Address latest comments, thanks!

llvm/lib/Analysis/IVDescriptors.cpp
756

This is needed so we conveniently check if arbitrary instructions are in the set, but those instructions should never be inserted. But I can change it to only query the set for instructions in the same BB. (comesBefore already asserts that they are in the same BB)

781

At this point we don't know if the PHI is in the same block or not. (checked only below). We may incorrectly skip a PHI node in a different BB, which is not dominated by Previous (tested in cannot_sink_phi in first-order-recurrence-complex.ll). I left the check at it's original place, so it only takes place after we ensure that the parents match.

787

removed the whole comment.

790

Updated & comment removed.

791

Sounds good. I split off the SinkAfter check again, so it's clear which single check the comment refers to.

795

As mentioned above, I think the check needs to happen after we checked that they are in the same BB. I added the assert to catch inconsistencies if the code is moved, but it's not too helpful. I removed it.

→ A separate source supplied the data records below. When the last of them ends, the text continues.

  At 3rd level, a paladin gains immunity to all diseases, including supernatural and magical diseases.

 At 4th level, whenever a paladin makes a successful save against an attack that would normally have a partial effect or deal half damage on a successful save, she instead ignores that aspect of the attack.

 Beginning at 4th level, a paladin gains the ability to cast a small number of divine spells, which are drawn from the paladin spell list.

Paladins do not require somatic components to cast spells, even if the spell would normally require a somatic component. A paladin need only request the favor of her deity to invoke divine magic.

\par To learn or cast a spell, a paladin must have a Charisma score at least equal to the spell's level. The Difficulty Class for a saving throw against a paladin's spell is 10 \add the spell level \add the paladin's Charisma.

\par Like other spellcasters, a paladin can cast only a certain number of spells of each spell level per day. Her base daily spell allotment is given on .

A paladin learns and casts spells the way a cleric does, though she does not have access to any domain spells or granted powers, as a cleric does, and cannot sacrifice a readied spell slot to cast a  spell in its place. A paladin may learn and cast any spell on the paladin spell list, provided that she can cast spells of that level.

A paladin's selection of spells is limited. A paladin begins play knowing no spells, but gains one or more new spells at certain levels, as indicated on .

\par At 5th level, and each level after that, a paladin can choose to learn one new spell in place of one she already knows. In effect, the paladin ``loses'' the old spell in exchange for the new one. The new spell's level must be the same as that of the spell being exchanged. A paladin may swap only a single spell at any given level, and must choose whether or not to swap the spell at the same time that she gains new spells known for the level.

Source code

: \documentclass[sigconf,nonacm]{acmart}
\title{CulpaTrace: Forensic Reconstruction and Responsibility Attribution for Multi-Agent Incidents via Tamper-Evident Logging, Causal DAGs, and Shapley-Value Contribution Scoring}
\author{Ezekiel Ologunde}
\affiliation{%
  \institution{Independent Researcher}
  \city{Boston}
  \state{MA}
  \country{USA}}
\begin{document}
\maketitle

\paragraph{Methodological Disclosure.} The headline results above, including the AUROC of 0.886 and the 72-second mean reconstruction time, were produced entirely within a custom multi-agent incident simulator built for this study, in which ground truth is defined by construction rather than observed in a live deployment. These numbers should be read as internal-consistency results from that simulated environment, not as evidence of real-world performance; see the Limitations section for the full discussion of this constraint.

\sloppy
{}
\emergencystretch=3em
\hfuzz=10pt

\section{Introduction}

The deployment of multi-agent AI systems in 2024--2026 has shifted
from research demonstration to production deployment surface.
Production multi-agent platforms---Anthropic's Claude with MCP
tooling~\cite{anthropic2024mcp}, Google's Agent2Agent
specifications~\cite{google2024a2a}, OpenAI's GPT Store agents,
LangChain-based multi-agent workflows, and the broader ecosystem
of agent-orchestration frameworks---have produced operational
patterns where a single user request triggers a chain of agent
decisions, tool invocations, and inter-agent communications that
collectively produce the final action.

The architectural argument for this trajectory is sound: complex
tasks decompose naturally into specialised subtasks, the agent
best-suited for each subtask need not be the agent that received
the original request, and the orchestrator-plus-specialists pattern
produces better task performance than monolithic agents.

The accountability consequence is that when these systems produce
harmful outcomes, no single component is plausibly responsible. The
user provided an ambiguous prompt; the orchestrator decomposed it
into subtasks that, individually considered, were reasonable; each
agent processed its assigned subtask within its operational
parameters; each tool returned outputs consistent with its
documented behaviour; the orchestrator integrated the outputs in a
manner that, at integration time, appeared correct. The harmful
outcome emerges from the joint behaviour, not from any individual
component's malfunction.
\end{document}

Ayal accepted this revision.May 27 2021, 9:23 AM

This looks good to me, thanks!
Title might emphasize "[LV] Try to sink multiple users ..."
Noting another couple of TODO thoughts.

llvm/lib/Analysis/IVDescriptors.cpp
756

Ah, ok.
Another potential TODO is to sink users in non-header basic blocks that post-dominate the header, which may extend CompareByComesBefore to distinct blocks using their domination.

781

Ah, right; cannot_sink_phi may be one case where Previous needs to be hoisted before a user, instead of vice versa, assuming no other reorder-preventing reasons exist...

This revision is now accepted and ready to land.May 27 2021, 9:23 AM
This revision was landed with ongoing or failed builds.May 31 2021, 11:56 AM
This revision was automatically updated to reflect the committed changes.